“Well?” said his wife. He shook his head. “Speak up!” she commanded; “I can’t hear when you turn your face to the wall and mumble like that.”
He gave the explanation and waited for signs of collapse.
“You’re a pretty one to send to a railway-station, and no mistake!” she remarked, taking off the tea-cosy. “Another time I must go myself.”
“None for me, mother,” he said desolately. “I couldn’t drink it even if you poured it out. Wonder what’s happened to the boy?”
“How should I know?”
He walked up and down the room, looked through the window at the iron grating, and rubbed his head furiously with a red pocket-handkerchief, the wife watching him with an amused expression. As she took the knife in order to cut the home-made cake, still warm from the oven, he raised his hand as a feeble protest against asking him to taste food.
“Can we have the winder open?” he asked submissively. “This room seems stuffy to me, or else it is that I’m upset. I feel—I feel as though I can’t sit down at this table.”
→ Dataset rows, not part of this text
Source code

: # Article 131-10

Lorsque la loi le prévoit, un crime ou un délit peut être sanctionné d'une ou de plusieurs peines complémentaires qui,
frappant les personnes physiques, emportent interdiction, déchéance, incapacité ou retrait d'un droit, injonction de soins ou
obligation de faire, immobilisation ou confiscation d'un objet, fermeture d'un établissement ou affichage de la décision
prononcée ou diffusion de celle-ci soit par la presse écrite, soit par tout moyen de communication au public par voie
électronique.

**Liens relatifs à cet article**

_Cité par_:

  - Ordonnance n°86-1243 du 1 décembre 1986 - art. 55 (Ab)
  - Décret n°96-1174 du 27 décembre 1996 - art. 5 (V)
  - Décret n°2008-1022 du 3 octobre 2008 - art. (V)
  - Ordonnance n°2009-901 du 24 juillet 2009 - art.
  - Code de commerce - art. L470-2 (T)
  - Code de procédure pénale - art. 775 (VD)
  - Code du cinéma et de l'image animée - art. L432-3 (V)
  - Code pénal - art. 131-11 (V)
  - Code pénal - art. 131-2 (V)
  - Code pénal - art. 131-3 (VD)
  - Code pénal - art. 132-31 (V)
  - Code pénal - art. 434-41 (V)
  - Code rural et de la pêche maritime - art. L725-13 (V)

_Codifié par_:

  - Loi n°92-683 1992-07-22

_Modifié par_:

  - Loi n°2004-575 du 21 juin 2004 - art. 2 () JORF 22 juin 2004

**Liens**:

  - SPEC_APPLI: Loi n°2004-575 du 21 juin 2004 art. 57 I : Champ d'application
“Suppose,” said his wife, with a wink—“suppose you have a look underneath it.”
The boy crawled out, smoothed his hair, and submitted a forehead to his parent; the mother came near to choking with delight at the success of her elaborate scheme, and presently leaned head exhaustedly against the antimacassar which protected the back of the horsehair easy-chair. How on earth had they missed each other?—that was what the delighted father wanted to know. Henry must have jumped out of the train and cut away uncommonly sharp. Henry, permitted under the special circumstances to discard convention and begin with cake, working back through the toast to the bread and butter, confessed that he had lost no time.
“But, my lad,” urged his father more seriously, “you knowed that I was coming to meet you.”